Booth Id:
ROBO042
Category:
Robotics and Intelligent Machines
Year:
2023
Finalist Names:
Wang, Minran (William) (School: Culver Academies)
Abstract:
Surface electromyography (sEMG) and mechanomyogram (MMG) signals are two prominent modalities in gesture recognition, increasingly employed in medical applications. These signals can be captured as images generated from instantaneous values, obtained using sEMG and acceleration sensors placed on the hand. Despite their potential, the integration of sEMG and MMG has been hindered by challenges in developing a unified system, particularly in the context of stroke rehabilitation.

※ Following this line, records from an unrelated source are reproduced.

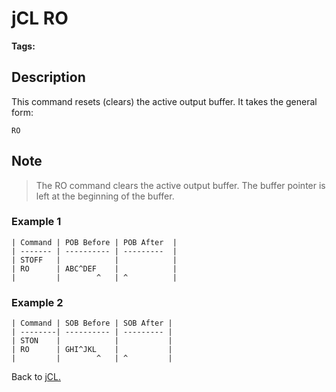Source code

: # jCL RO

<PageHeader /> 

**Tags:**
<badge text='secondary' vertical='middle' />
<badge text='buffer' vertical='middle' />
<badge text='primary' vertical='middle' />
<badge text='jcl' vertical='middle' />

## Description

This command resets (clears) the active output buffer. It takes the general form:

```
RO
```

## Note

> The RO command clears the active output buffer. The buffer pointer is left at the beginning of the buffer.

### Example 1

```
| Command | POB Before | POB After  |
| ------- | ---------- | ---------  |
| STOFF   |            |            |
| RO      | ABC^DEF    |            |
|         |        ^   | ^          |
```

### Example 2

```
| Command | SOB Before | SOB After |
| --------| ---------- | --------- |
| STON    |            |           |
| RO      | GHI^JKL    |           |
|         |        ^   | ^         |
```

Back to [jCL.](./../README.md)
  
<PageFooter />
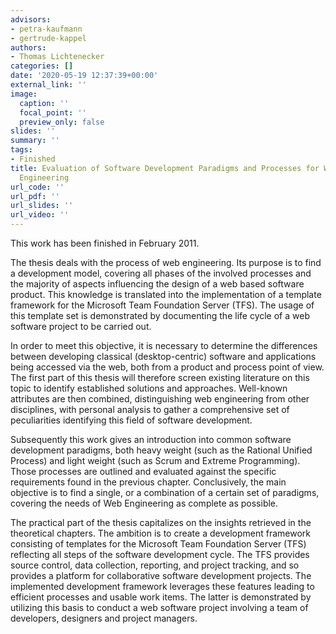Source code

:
 ```yaml
---
advisors:
- petra-kaufmann
- gertrude-kappel
authors:
- Thomas Lichtenecker
categories: []
date: '2020-05-19 12:37:39+00:00'
external_link: ''
image:
  caption: ''
  focal_point: ''
  preview_only: false
slides: ''
summary: ''
tags:
- Finished
title: Evaluation of Software Development Paradigms and Processes for Web Application
  Engineering
url_code: ''
url_pdf: ''
url_slides: ''
url_video: ''
---
```


This work has been finished in February 2011.

The thesis deals with the process of web engineering. Its purpose is to find a development model, covering all phases of the involved processes and the majority of aspects influencing the design of a web based software product. This knowledge is translated into the implementation of a template framework for the Microsoft Team Foundation Server (TFS). The usage of this template set is demonstrated by documenting the life cycle of a web software project to be carried out.

In order to meet this objective, it is necessary to determine the differences between developing classical (desktop-centric) software and applications being accessed via the web, both from a product and process point of view. The first part of this thesis will therefore screen existing literature on this topic to identify established solutions and approaches. Well-known attributes are then combined, distinguishing web engineering from other disciplines, with personal analysis to gather a comprehensive set of peculiarities identifying this field of software development.

Subsequently this work gives an introduction into common software development paradigms, both heavy weight (such as the Rational Unified Process) and light weight (such as Scrum and Extreme Programming). Those processes are outlined and evaluated against the specific requirements found in the previous chapter. Conclusively, the main objective is to find a single, or a combination of a certain set of paradigms, covering the needs of Web Engineering as complete as possible.

The practical part of the thesis capitalizes on the insights retrieved in the theoretical chapters. The ambition is to create a development framework consisting of templates for the Microsoft Team Foundation Server (TFS) reflecting all steps of the software development cycle. The TFS provides source control, data collection, reporting, and project tracking, and so provides a platform for collaborative software development projects. The implemented development framework leverages these features leading to efficient processes and usable work items. The latter is demonstrated by utilizing this basis to conduct a web software project involving a team of developers, designers and project managers.

&nbsp;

In this study, we present a novel method that employs sEMG and MMG signals as inputs for a deep learning model enhanced by pruning techniques in the design of a soft robotics-based facilitation device for stroke rehabilitation. Pruning, a key aspect of our proposed method, enables the optimization of the convolutional neural network (CNN) by reducing redundant connections, improving computational efficiency while maintaining gesture recognition accuracy. Utilizing the pruning-enhanced CNN for processing sEMG and MMG signals allows for rapid data acquisition response times and enhanced accuracy in recognizing task-specific postures.
This integrated approach provides a more comprehensive understanding of patients' movements during rehabilitation training, offering valuable insights for personalized therapy. Our contribution lies in the development of an innovative signal processing technique that combines sEMG and MMG data with pruning-enhanced deep learning, improving gesture recognition performance in the context of stroke rehabilitation. This method has the potential to significantly advance soft robotics-based facilitation devices, ultimately benefiting patients and clinicians in the rehabilitation process.